EXERCISE DATA >>

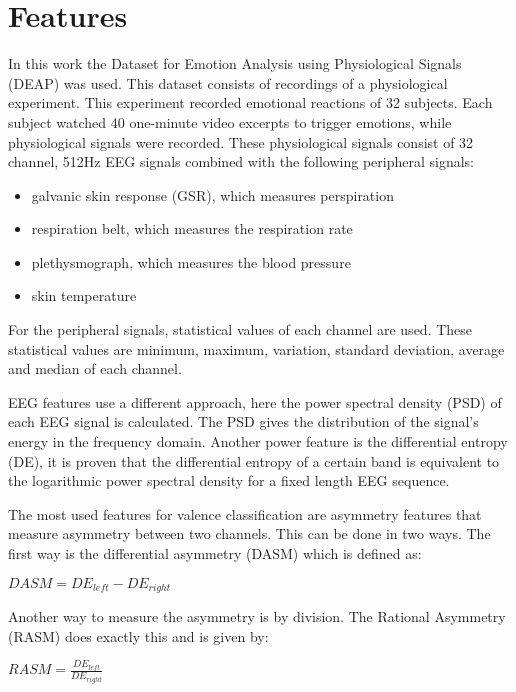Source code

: \documentclass[12pt,journal,compsoc]{IEEEtran}
\newcommand{\npar}{\par \vspace{2.3ex plus 0.3ex minus 0.3ex}}
\begin{document}
\section{Features} \label{features}
\npar
In this work the Dataset for Emotion Analysis using Physiological Signals (DEAP) was used. This dataset consists of recordings of a physiological experiment\citep{DEAP}. This experiment recorded emotional reactions of 32 subjects. Each subject watched 40 one-minute video excerpts to trigger emotions, while physiological signals were recorded. These physiological signals consist of 32 channel, 512Hz EEG signals combined with the following peripheral signals:
\begin{itemize}
\item galvanic skin response (GSR), which measures perspiration
\item respiration belt, which measures the respiration rate
\item plethysmograph, which measures the blood pressure
\item skin temperature
\end{itemize}
For the peripheral signals, statistical values of each channel are used. These statistical values are minimum, maximum, variation, standard deviation, average and median of each channel. 

\npar

EEG features use a different approach, here the power spectral density (PSD) of each EEG signal is calculated. The PSD gives the distribution of the signal's energy in the frequency domain. Another power feature is the differential entropy (DE), it is proven that the differential entropy of a certain band is equivalent to the logarithmic power spectral density for a fixed length EEG sequence\citep{killyPaper}.

\npar

The most used features for valence classification are asymmetry features that measure asymmetry between two channels\cite{GivenPaper}. This can be done in two ways. The first way is the differential asymmetry (DASM) which is defined as:

\begin{center}
$DASM = DE_{left} - DE_{right}$
\end{center}

Another way to measure the asymmetry is by division. The Rational Asymmetry (RASM) does exactly this and is given by:

\begin{center}
$RASM = \frac{DE_{left}}{DE_{right}}$
\end{center}
\end{document}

EXERCISE >> Taking the listing above as a whole, state how many of its lines hold the string "differential". No other output is permitted.

ANSWER SPACE >> 2